§ Assignment
Copy the line with "if (epochOfZxid > currentEpoch)" and all lines following it through the last line of the entries, exactly as written.

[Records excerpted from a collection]
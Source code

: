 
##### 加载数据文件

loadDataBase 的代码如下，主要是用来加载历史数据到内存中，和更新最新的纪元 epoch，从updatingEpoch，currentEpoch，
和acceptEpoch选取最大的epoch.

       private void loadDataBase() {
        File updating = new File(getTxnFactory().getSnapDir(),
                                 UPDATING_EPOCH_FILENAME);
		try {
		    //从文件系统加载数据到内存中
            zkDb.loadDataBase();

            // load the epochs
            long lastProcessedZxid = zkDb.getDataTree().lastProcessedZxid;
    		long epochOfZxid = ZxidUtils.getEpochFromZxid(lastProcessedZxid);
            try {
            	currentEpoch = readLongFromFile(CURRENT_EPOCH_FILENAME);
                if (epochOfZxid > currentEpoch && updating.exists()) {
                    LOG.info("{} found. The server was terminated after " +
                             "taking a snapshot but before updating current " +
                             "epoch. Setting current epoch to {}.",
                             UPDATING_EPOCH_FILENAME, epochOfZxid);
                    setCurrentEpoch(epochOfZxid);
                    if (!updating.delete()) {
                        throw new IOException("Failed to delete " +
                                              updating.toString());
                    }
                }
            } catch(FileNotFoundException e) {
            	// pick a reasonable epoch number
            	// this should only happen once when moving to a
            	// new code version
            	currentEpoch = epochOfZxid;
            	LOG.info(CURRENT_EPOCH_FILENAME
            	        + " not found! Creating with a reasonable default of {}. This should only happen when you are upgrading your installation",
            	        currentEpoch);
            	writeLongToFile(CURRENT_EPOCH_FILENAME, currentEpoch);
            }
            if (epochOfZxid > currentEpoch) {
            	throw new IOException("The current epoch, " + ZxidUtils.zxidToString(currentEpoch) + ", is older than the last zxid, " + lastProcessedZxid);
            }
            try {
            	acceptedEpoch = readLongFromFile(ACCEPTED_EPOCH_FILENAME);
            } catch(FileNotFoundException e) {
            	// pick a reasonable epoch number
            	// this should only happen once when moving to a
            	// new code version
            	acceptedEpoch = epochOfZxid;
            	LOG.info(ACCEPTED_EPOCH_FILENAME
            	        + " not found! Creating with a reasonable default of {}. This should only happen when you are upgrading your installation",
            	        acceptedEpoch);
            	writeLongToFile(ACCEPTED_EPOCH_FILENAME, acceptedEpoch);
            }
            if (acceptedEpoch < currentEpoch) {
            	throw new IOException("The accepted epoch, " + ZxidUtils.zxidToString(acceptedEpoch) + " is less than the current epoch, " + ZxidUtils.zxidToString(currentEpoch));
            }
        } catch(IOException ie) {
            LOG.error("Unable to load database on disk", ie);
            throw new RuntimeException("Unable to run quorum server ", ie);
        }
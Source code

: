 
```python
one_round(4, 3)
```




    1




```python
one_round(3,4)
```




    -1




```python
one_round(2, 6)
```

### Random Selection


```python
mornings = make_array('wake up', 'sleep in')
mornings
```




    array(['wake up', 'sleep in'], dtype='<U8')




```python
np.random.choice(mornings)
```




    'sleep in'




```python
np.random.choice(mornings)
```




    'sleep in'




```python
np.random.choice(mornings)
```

§ Exercise answer
            if (epochOfZxid > currentEpoch) {
            	throw new IOException("The current epoch, " + ZxidUtils.zxidToString(currentEpoch) + ", is older than the last zxid, " + lastProcessedZxid);
            }
            try {
            	acceptedEpoch = readLongFromFile(ACCEPTED_EPOCH_FILENAME);
            } catch(FileNotFoundException e) {
            	// pick a reasonable epoch number
            	// this should only happen once when moving to a
            	// new code version
            	acceptedEpoch = epochOfZxid;
            	LOG.info(ACCEPTED_EPOCH_FILENAME
            	        + " not found! Creating with a reasonable default of {}. This should only happen when you are upgrading your installation",
            	        acceptedEpoch);
            	writeLongToFile(ACCEPTED_EPOCH_FILENAME, acceptedEpoch);
            }
            if (acceptedEpoch < currentEpoch) {
            	throw new IOException("The accepted epoch, " + ZxidUtils.zxidToString(acceptedEpoch) + " is less than the current epoch, " + ZxidUtils.zxidToString(currentEpoch));
            }
        } catch(IOException ie) {
            LOG.error("Unable to load database on disk", ie);
            throw new RuntimeException("Unable to run quorum server ", ie);
        }
Source code

: 
```python
one_round(4, 3)
```




    1




```python
one_round(3,4)
```




    -1




```python
one_round(2, 6)
```

### Random Selection


```python
mornings = make_array('wake up', 'sleep in')
mornings
```




    array(['wake up', 'sleep in'], dtype='<U8')




```python
np.random.choice(mornings)
```




    'sleep in'




```python
np.random.choice(mornings)
```




    'sleep in'




```python
np.random.choice(mornings)
```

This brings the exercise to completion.